Pejman Roshan, director of mobility for ShoreTel (and co-founder of Agito Networks, which ShoreTel snapped up in October 2010), offered us his top five predictions for the mobility space in the coming year, as disruptive technologies such as unified communications and voice-over-broadband change the way we view our smartphones and tablet devices:
1. Presence continues to play an increasingly important role for mobile workers, providing contextual information such as location services and communications capabilities available to the users. As more employees become mobile, presence will pretty much be a requirement to take advantage of unified communications and point-to-point video, Roshan said. “Consumer-focused video applications such as [Apple] Facetime are great technologies, but they lack presence capability, so you have no idea whether the person you’re calling is online or even has the device required to use the technology.
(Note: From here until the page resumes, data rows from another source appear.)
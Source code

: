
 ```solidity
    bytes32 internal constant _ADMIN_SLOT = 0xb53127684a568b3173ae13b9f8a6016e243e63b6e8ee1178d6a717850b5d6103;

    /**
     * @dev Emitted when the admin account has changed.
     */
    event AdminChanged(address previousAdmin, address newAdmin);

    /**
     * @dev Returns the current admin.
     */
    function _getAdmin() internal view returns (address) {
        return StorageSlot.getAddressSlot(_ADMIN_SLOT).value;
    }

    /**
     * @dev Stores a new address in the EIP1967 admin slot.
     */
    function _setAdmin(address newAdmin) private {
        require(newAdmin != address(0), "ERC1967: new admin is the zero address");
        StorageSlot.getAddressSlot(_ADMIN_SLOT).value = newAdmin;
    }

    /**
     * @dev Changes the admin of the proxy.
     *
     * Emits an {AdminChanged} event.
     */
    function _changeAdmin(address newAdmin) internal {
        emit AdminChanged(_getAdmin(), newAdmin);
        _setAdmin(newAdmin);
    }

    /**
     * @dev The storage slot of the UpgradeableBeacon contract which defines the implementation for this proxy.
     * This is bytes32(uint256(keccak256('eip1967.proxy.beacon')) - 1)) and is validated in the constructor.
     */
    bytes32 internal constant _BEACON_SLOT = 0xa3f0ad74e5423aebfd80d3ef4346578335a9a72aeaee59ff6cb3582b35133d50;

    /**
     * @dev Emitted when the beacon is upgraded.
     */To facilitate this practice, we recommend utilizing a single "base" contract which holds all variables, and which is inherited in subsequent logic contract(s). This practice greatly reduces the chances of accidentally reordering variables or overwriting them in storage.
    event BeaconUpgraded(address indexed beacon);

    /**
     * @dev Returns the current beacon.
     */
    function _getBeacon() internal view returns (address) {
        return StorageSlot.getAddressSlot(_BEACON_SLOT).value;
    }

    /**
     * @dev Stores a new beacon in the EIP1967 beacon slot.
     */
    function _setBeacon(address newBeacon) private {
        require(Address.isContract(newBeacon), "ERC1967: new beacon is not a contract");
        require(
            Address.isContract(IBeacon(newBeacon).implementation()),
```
That’s where you’ll see a requirement from the enterprise standpoint.”
2. Application-specific mobile devices will continue to see share diminish as smart phones provide a lower cost, more application-rich alternative. In other words, those wi-fi-only phones that healthcare professionals carry around hospitals and Home Depot team members use to page one another in a futile attempt for assistance will be a thing of the past. “These are generally very expensive compared to some of the smartphones out there,” he noted. “Some of our customers are actually replacing these devices with iPod Touches because they have all the capability of an iPhone without the 3G connectivity, so employees have access to the apps they need and the communications capability at a much lower cost to the customer. And by placing these devices in ruggedized enclosure, they now have a device that is less expensive and more robust than a wi-fi phone.”
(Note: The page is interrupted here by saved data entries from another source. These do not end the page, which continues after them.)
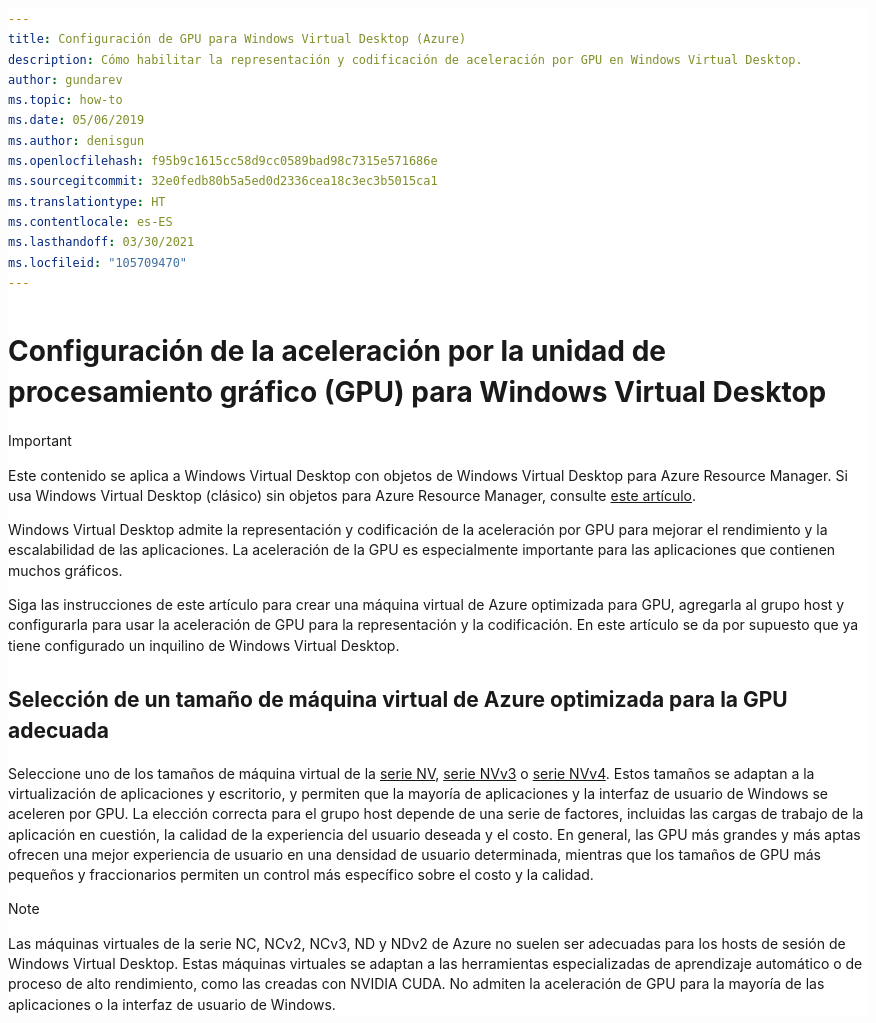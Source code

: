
 ```yaml
---
title: Configuración de GPU para Windows Virtual Desktop (Azure)
description: Cómo habilitar la representación y codificación de aceleración por GPU en Windows Virtual Desktop.
author: gundarev
ms.topic: how-to
ms.date: 05/06/2019
ms.author: denisgun
ms.openlocfilehash: f95b9c1615cc58d9cc0589bad98c7315e571686e
ms.sourcegitcommit: 32e0fedb80b5a5ed0d2336cea18c3ec3b5015ca1
ms.translationtype: HT
ms.contentlocale: es-ES
ms.lasthandoff: 03/30/2021
ms.locfileid: "105709470"
---
```

# <a name="configure-graphics-processing-unit-gpu-acceleration-for-windows-virtual-desktop"></a>Configuración de la aceleración por la unidad de procesamiento gráfico (GPU) para Windows Virtual Desktop

>[!IMPORTANT]
>Este contenido se aplica a Windows Virtual Desktop con objetos de Windows Virtual Desktop para Azure Resource Manager. Si usa Windows Virtual Desktop (clásico) sin objetos para Azure Resource Manager, consulte [este artículo](./virtual-desktop-fall-2019/configure-vm-gpu-2019.md).

Windows Virtual Desktop admite la representación y codificación de la aceleración por GPU para mejorar el rendimiento y la escalabilidad de las aplicaciones. La aceleración de la GPU es especialmente importante para las aplicaciones que contienen muchos gráficos.

Siga las instrucciones de este artículo para crear una máquina virtual de Azure optimizada para GPU, agregarla al grupo host y configurarla para usar la aceleración de GPU para la representación y la codificación. En este artículo se da por supuesto que ya tiene configurado un inquilino de Windows Virtual Desktop.

## <a name="select-an-appropriate-gpu-optimized-azure-virtual-machine-size"></a>Selección de un tamaño de máquina virtual de Azure optimizada para la GPU adecuada

Seleccione uno de los tamaños de máquina virtual de la [serie NV](../virtual-machines/nv-series.md), [serie NVv3](../virtual-machines/nvv3-series.md) o [serie NVv4](../virtual-machines/nvv4-series.md). Estos tamaños se adaptan a la virtualización de aplicaciones y escritorio, y permiten que la mayoría de aplicaciones y la interfaz de usuario de Windows se aceleren por GPU. La elección correcta para el grupo host depende de una serie de factores, incluidas las cargas de trabajo de la aplicación en cuestión, la calidad de la experiencia del usuario deseada y el costo. En general, las GPU más grandes y más aptas ofrecen una mejor experiencia de usuario en una densidad de usuario determinada, mientras que los tamaños de GPU más pequeños y fraccionarios permiten un control más específico sobre el costo y la calidad.

>[!NOTE]
>Las máquinas virtuales de la serie NC, NCv2, NCv3, ND y NDv2 de Azure no suelen ser adecuadas para los hosts de sesión de Windows Virtual Desktop. Estas máquinas virtuales se adaptan a las herramientas especializadas de aprendizaje automático o de proceso de alto rendimiento, como las creadas con NVIDIA CUDA. No admiten la aceleración de GPU para la mayoría de las aplicaciones o la interfaz de usuario de Windows.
3. Voice over 3G/4G technologies will begin to enter the mainstream as a means to control and reduce cellular cost and expense. Voice over wi-fi is yesterday’s news, Roshan said. Applications that enable voice over broadband networks to reduce cost and – in some cases, to enable voice on mobile devices that don’t have cellular capability – will become more popular in the enterprise. “Think Skype or broadband service plans,” he said. “3G is hugely popular for international roaming. When you think about someone traveling in another country for a week and paying about $2 a minute for international voice calling, that can be a $1,000 cellular bill. But if you buy a broadband data plan and run your communications over the data network, all of a sudden you’ve got voice services at a fraction of the cost. That’s a huge driver for this technology.”
4. Smart phones will continue to be the primary communications device in the enterprise, further displacing feature phones and wired phones. Roshan noted that as more enterprise applications including unified communications and productivity apps become available on mobile devices, users will rely more on these devices and forgo the desktop phone entirely. “You can even start to see a parallel trend on the consumer side with Blackberry Messenger – that’s a consumer device but it shows communication technologies moving away from desktop IM and SMS to something that is more robust.”
5. Enterprises will continue to support a variety of mobile devices, such as BlackBerry, iPhone and Android smartphones. “Typically device shift has been binary – if one person in a company switched to BlackBerry, they all had to switch to BlackBerry. But once consumer devices started coming into enterprise, companies realized they had to support them,” he said. “That will continue and even expand as tablet devices and other non-smartphone mobile devices are brought into the enterprise.”
Granted, none of Roshan’s predictions are groundbreaking, but they do point to the growing ubiquity of mobility and the necessity of convergent networks to reduce costs and improve productivity. VARs and systems integrators who understand these trends and have the wherewithal to capitalize on them will enjoy a much happier – and prosperous – 2011.